Striking a balance with term limits

Recently, Kenai Peninsula Borough Assembly president Gary Knopp introduced an ordinance to rework the current term limits on assembly members.

 

His idea — which will need to OK’d by the assembly and passed by voters in October — seeks to make the limit on assembly members three full terms, with a term being described as three years.

Currently, assembly members are limited to two terms, with a term being defined as any part or all of a three-year term.

In effect, Knopp’s idea strikes a balance between the decades without term limits and the current, somewhat constricting definitions of term limits.

Two terms with a maximum of six years just isn’t practical. It doesn’t allow our assembly members enough time to properly learn the job, perform and excel at representing their constituents.

We would urge the assembly to consider approving this ordinance and ask voters what they think. It is clear the voters want some form of term limits — as exampled by elections in 2007 and 2009 — and that’s fine.

But there is nothing wrong with making a good idea better. We agree with Knopp’s sentiment that once an assembly member reaches his or her prime, they are often forced out of service.

Term limits have become popular nationwide as an additional means of keeping politicians in check and allowing for eventual diversification of the governing body.

Knopp’s proposal would achieve those goals, and acknowledges the borough voters’ wish for term limits while allowing for a more experienced governing body.

In fact, with three, three-year terms, voters will be able to make a decision on assembly members’ performance twice before they would be term-limited out, thus putting more control in the voters’ hands over who is elected and who can stay on the assembly.

We also feel there has been and will continue to be adequate turnover on the assembly to keep things fresh.

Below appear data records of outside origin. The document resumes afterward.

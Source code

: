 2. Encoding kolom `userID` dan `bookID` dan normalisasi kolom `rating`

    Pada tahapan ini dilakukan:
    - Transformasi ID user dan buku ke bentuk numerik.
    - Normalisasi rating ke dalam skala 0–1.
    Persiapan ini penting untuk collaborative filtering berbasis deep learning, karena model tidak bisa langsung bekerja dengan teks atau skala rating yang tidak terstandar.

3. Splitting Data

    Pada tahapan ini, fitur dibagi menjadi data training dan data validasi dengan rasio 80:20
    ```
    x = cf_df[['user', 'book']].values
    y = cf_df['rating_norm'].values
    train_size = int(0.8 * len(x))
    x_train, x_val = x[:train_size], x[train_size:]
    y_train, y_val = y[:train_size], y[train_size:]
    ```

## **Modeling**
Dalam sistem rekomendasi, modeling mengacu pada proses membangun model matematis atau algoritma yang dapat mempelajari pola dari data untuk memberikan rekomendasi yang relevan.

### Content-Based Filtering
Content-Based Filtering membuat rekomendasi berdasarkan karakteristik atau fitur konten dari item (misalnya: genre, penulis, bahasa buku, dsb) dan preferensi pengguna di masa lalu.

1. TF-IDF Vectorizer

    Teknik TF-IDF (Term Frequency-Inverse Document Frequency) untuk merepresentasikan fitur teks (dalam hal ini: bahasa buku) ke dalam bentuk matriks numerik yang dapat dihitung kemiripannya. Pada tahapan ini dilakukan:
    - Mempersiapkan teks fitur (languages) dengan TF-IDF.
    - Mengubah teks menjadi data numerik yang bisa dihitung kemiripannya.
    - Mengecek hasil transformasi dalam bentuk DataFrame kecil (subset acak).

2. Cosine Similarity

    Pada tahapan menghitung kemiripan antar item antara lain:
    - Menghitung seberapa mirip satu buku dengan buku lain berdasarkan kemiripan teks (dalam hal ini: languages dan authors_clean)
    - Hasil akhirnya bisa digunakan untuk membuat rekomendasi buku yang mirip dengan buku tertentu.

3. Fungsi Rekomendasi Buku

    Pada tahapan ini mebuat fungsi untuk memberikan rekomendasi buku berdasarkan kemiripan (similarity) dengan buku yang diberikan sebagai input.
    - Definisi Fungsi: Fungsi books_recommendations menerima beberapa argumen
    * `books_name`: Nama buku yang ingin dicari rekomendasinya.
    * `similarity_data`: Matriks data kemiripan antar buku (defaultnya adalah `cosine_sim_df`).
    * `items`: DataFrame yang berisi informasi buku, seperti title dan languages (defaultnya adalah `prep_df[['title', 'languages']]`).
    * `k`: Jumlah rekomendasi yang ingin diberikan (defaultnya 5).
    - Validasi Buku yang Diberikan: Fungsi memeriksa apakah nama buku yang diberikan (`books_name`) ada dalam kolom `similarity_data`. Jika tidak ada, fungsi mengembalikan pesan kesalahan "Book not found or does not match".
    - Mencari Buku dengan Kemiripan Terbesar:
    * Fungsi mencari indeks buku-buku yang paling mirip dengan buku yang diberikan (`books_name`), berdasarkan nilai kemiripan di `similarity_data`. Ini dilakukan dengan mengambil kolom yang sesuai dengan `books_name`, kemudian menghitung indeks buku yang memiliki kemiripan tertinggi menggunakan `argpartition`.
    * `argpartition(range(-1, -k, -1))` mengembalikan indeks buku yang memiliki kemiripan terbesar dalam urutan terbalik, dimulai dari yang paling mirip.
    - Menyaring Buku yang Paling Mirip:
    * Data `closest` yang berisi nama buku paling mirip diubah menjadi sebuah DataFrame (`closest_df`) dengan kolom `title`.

With the current term limit system, the most experience any assembly member can have is six years before being forced to take a break, and it is a very real possibility to have a very inexperienced assembly running our borough.

It has also been suggested that assembly members inherently don’t want term limits, with the not-so-thinly veiled sentiment that they are some version of power hungry politicians. At this level of government, that’s not the case. They are public servants performing a needed service few else would step up to do.

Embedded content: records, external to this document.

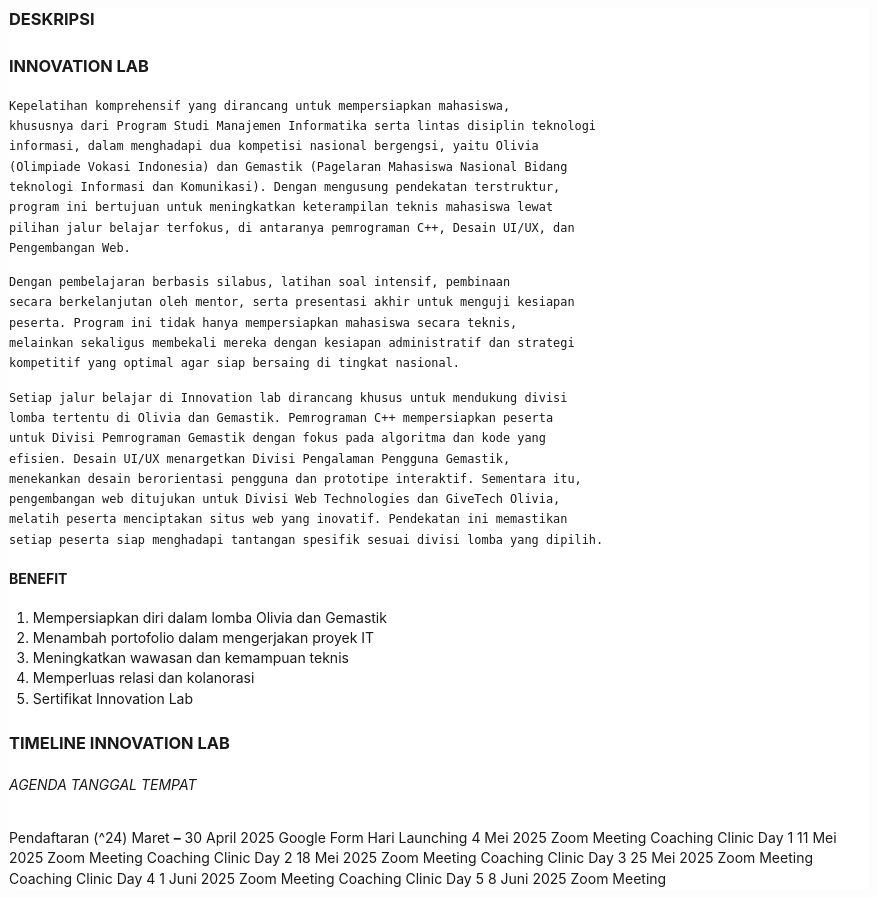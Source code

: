 
### DESKRIPSI

### INNOVATION LAB

```
Kepelatihan komprehensif yang dirancang untuk mempersiapkan mahasiswa,
khususnya dari Program Studi Manajemen Informatika serta lintas disiplin teknologi
informasi, dalam menghadapi dua kompetisi nasional bergengsi, yaitu Olivia
(Olimpiade Vokasi Indonesia) dan Gemastik (Pagelaran Mahasiswa Nasional Bidang
teknologi Informasi dan Komunikasi). Dengan mengusung pendekatan terstruktur,
program ini bertujuan untuk meningkatkan keterampilan teknis mahasiswa lewat
pilihan jalur belajar terfokus, di antaranya pemrograman C++, Desain UI/UX, dan
Pengembangan Web.
```
```
Dengan pembelajaran berbasis silabus, latihan soal intensif, pembinaan
secara berkelanjutan oleh mentor, serta presentasi akhir untuk menguji kesiapan
peserta. Program ini tidak hanya mempersiapkan mahasiswa secara teknis,
melainkan sekaligus membekali mereka dengan kesiapan administratif dan strategi
kompetitif yang optimal agar siap bersaing di tingkat nasional.
```
```
Setiap jalur belajar di Innovation lab dirancang khusus untuk mendukung divisi
lomba tertentu di Olivia dan Gemastik. Pemrograman C++ mempersiapkan peserta
untuk Divisi Pemrograman Gemastik dengan fokus pada algoritma dan kode yang
efisien. Desain UI/UX menargetkan Divisi Pengalaman Pengguna Gemastik,
menekankan desain berorientasi pengguna dan prototipe interaktif. Sementara itu,
pengembangan web ditujukan untuk Divisi Web Technologies dan GiveTech Olivia,
melatih peserta menciptakan situs web yang inovatif. Pendekatan ini memastikan
setiap peserta siap menghadapi tantangan spesifik sesuai divisi lomba yang dipilih.
```
#### BENEFIT

1. Mempersiapkan diri dalam lomba Olivia dan Gemastik
2. Menambah portofolio dalam mengerjakan proyek IT
3. Meningkatkan wawasan dan kemampuan teknis
4. Memperluas relasi dan kolanorasi
5. Sertifikat Innovation Lab


### TIMELINE INNOVATION LAB

###### AGENDA TANGGAL TEMPAT

Pendaftaran (^24) Maret **–** 30 April 2025
Google Form
Hari Launching
4 Mei 2025 Zoom Meeting
Coaching Clinic Day 1
11 Mei 2025
Zoom Meeting
Coaching Clinic Day 2
18 Mei 2025
Zoom Meeting
Coaching Clinic Day 3
25 Mei 2025
Zoom Meeting
Coaching Clinic Day 4
1 Juni 2025
Zoom Meeting
Coaching Clinic Day 5
8 Juni 2025
Zoom Meeting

Knopp’s idea would help keep experienced assembly members around a little longer — as long as voters deem they are doing a good job. It would allow for a healthy mix of political wisdom and fresh ideas and perspectives on the assembly as a whole.

In short: Adding another term to assembly members’ term limits and redefining the definition of a term is valid idea. It would be a balance between the voters’ wishes for term limits and the sentiment assembly members need more time to be most effective.